GIVEN ENTRIES >>

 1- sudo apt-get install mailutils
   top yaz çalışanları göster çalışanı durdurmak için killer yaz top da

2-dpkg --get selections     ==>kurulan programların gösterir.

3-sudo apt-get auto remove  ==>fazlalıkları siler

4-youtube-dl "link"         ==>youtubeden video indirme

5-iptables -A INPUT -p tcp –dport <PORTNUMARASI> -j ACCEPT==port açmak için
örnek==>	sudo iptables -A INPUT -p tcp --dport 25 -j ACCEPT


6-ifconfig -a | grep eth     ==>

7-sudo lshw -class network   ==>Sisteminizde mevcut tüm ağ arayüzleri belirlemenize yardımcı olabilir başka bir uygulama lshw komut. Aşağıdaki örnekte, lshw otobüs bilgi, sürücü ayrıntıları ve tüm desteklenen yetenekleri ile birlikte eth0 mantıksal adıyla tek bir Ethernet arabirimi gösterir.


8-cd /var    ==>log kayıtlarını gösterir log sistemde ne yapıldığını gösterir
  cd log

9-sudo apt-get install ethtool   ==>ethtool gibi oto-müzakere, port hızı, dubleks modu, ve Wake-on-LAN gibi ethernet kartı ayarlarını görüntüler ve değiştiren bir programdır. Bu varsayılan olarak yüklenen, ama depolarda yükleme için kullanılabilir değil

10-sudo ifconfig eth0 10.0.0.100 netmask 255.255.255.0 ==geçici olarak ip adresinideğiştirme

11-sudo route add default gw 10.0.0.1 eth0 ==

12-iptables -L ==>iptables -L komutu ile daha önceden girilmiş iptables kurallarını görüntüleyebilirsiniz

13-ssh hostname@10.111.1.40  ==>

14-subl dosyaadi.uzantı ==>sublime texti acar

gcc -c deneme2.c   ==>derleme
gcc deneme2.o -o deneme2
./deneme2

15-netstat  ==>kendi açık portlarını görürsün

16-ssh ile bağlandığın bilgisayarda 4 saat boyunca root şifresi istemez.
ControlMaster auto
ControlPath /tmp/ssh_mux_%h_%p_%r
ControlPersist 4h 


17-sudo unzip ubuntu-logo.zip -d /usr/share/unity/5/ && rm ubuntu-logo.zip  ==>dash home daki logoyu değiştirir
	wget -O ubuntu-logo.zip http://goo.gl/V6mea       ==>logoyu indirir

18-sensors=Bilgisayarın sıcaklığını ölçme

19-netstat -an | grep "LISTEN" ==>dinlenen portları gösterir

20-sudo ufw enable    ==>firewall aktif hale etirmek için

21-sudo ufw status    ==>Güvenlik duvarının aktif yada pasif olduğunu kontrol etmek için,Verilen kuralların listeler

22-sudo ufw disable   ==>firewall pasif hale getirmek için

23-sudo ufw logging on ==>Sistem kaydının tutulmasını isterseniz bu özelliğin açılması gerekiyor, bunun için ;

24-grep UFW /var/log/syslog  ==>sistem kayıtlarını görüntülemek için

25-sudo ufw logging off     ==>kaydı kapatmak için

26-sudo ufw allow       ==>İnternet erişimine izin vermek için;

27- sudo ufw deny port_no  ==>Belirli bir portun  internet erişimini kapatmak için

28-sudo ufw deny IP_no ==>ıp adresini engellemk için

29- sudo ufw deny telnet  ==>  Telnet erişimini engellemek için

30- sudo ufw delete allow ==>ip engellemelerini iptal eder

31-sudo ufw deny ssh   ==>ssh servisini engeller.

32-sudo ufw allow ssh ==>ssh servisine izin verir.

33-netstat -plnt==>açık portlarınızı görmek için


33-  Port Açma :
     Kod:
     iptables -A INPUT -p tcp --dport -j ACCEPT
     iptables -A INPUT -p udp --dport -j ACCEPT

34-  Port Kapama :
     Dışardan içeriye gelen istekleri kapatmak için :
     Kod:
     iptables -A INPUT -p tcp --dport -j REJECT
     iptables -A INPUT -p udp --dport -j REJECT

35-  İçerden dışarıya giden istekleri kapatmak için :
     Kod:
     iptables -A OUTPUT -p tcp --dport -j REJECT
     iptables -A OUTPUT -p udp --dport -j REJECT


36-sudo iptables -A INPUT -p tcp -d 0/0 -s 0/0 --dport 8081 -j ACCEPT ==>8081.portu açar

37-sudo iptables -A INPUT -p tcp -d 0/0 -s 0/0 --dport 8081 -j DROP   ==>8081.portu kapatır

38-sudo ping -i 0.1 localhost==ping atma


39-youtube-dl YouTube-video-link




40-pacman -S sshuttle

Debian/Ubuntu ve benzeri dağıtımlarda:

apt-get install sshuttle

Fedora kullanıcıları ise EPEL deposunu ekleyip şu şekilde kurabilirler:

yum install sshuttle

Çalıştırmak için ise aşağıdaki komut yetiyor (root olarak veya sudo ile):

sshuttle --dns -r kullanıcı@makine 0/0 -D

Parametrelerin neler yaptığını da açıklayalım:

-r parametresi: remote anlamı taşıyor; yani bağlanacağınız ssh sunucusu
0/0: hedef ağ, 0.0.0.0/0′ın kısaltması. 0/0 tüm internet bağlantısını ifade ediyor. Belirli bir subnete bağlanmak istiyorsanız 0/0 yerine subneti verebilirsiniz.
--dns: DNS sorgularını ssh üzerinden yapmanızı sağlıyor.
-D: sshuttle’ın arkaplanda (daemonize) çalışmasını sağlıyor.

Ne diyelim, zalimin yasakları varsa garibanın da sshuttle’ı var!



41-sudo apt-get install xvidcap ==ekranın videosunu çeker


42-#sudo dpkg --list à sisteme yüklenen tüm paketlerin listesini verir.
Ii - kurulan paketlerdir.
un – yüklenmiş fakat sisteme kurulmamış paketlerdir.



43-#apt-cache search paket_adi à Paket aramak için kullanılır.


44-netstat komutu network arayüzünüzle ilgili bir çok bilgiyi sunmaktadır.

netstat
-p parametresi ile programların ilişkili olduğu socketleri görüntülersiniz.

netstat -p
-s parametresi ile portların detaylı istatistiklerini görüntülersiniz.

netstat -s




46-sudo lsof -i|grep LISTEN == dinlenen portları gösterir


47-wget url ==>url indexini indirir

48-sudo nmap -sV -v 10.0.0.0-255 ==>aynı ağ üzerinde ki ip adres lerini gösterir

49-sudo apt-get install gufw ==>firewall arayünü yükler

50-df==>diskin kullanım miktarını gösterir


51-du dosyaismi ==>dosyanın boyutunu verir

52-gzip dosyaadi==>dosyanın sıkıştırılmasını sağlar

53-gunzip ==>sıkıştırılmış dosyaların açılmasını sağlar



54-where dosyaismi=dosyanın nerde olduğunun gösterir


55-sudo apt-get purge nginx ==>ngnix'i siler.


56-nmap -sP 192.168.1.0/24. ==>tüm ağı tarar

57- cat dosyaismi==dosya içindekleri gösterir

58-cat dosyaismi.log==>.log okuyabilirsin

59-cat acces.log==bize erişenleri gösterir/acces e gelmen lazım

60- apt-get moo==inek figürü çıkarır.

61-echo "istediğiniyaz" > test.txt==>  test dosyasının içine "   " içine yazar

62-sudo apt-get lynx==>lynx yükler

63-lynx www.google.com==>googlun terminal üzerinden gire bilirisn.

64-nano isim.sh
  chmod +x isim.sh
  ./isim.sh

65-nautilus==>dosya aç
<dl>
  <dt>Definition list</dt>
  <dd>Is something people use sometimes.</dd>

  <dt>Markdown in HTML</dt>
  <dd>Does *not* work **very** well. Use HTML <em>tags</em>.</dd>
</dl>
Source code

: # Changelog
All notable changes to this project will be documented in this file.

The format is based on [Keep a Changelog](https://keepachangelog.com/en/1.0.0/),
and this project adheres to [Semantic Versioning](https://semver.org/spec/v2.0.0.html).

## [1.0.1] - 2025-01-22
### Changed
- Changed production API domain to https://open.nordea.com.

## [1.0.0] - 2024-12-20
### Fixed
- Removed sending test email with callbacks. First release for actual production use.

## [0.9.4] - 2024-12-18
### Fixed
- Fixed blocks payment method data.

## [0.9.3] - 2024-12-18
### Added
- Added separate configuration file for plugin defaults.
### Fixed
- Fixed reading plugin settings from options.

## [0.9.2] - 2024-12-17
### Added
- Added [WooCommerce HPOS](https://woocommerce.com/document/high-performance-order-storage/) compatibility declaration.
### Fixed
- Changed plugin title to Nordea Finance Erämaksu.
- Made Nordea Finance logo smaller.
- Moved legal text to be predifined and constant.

TASK DETAILS >>
From the records above, retype only the lines starting at the line that contains "wget -O ubuntu-logo.zip" and ending at the line that contains "31-sudo ufw deny", both included.

RESPONSE FOR THIS EXERCISE >>
	wget -O ubuntu-logo.zip http://goo.gl/V6mea       ==>logoyu indirir

18-sensors=Bilgisayarın sıcaklığını ölçme

19-netstat -an | grep "LISTEN" ==>dinlenen portları gösterir

20-sudo ufw enable    ==>firewall aktif hale etirmek için

21-sudo ufw status    ==>Güvenlik duvarının aktif yada pasif olduğunu kontrol etmek için,Verilen kuralların listeler

22-sudo ufw disable   ==>firewall pasif hale getirmek için

23-sudo ufw logging on ==>Sistem kaydının tutulmasını isterseniz bu özelliğin açılması gerekiyor, bunun için ;

24-grep UFW /var/log/syslog  ==>sistem kayıtlarını görüntülemek için

25-sudo ufw logging off     ==>kaydı kapatmak için

26-sudo ufw allow       ==>İnternet erişimine izin vermek için;

27- sudo ufw deny port_no  ==>Belirli bir portun  internet erişimini kapatmak için

28-sudo ufw deny IP_no ==>ıp adresini engellemk için

29- sudo ufw deny telnet  ==>  Telnet erişimini engellemek için

30- sudo ufw delete allow ==>ip engellemelerini iptal eder

31-sudo ufw deny ssh   ==>ssh servisini engeller.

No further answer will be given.